“Banking on bondage”: The rise of private prisons in the U.S.

by Melanie Wilmoth

A recent report by the ACLU, “Banking on Bondage: Private Prisons and Mass Incarceration,” details how the private prison industry feeds (and profits from) mass incarceration in the U.S.

As the ACLU points out, there are few who truly benefit from our country’s obsession with “tough-on crime” policies. With over 2.3 million people behind bars in the U.S, the punitive consensus driving mass incarceration has successfully shattered families and busted states’ budgets. However, there is one group that does benefits from locking up more and more people: the private prison industry.

Just as prison populations in public corrections facilities boomed over the last 30 years, the number of individuals in private prisons increased over 1600% between 1990 and 2009.

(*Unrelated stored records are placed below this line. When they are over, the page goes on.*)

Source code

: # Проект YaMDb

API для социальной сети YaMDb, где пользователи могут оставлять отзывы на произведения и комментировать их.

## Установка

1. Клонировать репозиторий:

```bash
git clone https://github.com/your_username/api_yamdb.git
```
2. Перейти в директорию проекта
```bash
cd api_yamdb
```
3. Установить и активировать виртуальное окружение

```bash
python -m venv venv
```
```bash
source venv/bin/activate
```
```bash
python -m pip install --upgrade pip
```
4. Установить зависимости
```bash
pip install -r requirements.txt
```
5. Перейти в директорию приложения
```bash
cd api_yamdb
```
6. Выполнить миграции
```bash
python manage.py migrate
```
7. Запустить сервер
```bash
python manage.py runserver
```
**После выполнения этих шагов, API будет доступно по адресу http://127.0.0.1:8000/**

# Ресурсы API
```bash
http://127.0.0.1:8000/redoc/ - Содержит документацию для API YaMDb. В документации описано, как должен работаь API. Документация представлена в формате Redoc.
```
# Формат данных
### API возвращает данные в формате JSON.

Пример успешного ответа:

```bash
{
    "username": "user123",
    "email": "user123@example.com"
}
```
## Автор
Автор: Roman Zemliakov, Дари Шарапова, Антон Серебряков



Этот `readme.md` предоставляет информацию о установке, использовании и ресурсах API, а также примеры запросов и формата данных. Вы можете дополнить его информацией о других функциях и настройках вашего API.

For private prisons, more crime equals more prisoners and more prisoners equals more profit. It’s no wonder that for-profit prisons support immigrant detention, mandatory minimum sentences, and “truth in sentencing” and “three strikes” laws. Large prison populations and harsh sentences result in greater profits. In fact, the success of the private prison industry relies on the country’s opposition to criminal justice reforms and fair sentencing laws:

“In a 2010 Annual Report filed with the Securities and Exchange Commission, Corrections Corporation of America (CCA), the largest private prison company, stated: ‘The demand for our facilities and services could be adversely affected by…leniency in conviction or parole standards and sentencing practices…’

The GEO Group, the second largest private prison operator, identified similar “Risks Related to Our Business and Industry” in SEC filings:

‘Our growth depends on our ability to secure contracts to develop and manage new correctional, detention and mental health facilities, the demand for which is outside our control …. [A]ny changes with respect to the decriminalization of drugs and controlled substances could affect the number of persons arrested, convicted, sentenced and incarcerated, thereby potentially reducing demand for correctional facilities to house them. Similarly, reductions in crime rates could lead to reductions in arrests, convictions and sentences requiring incarceration at correctional facilities. Immigration reform laws which are currently a focus for legislators and politicians at the federal, state and local level also could materially adversely impact us.’”

Moreover, when you’re in the business of locking people up, there is high incentive to cut costs and maximize profits and little incentive to rehabilitate inmates and reduce future crime. As a result of cost-cutting measures, research suggests prisoners in private facilities are more likely to experience violence and inhumane conditions. In addition, private prisons tend to have high staff turnover due to low wages. While corrections officers and staff are making close to minimum wage, top executives at GEO and CCA receive over $3 million each in annual compensation.

Also of concern, as Scott Henson at Grits for Breakfast points out, is the seldom mentioned “revolving door” between public and private corrections which the ACLU report highlights:

“Many in the private prison industry…once served in state corrections departments, and numerous state corrections officials formerly worked for private prison companies. In some cases, this revolving door between public corrections and private prisons may contribute to the ability of some companies to win contracts or to avoid sufficient scrutiny from the corrections departments charged with overseeing their operations.”

With high incentives to increase prison populations while cutting corrections costs and with little meaningful oversight due to the “revolving door,” the private prison industry is in a dangerously powerful position. In order to end mass incarceration, as the ACLU suggests, we must divest from private prisons and halt the expansion of “for-profit incarceration.”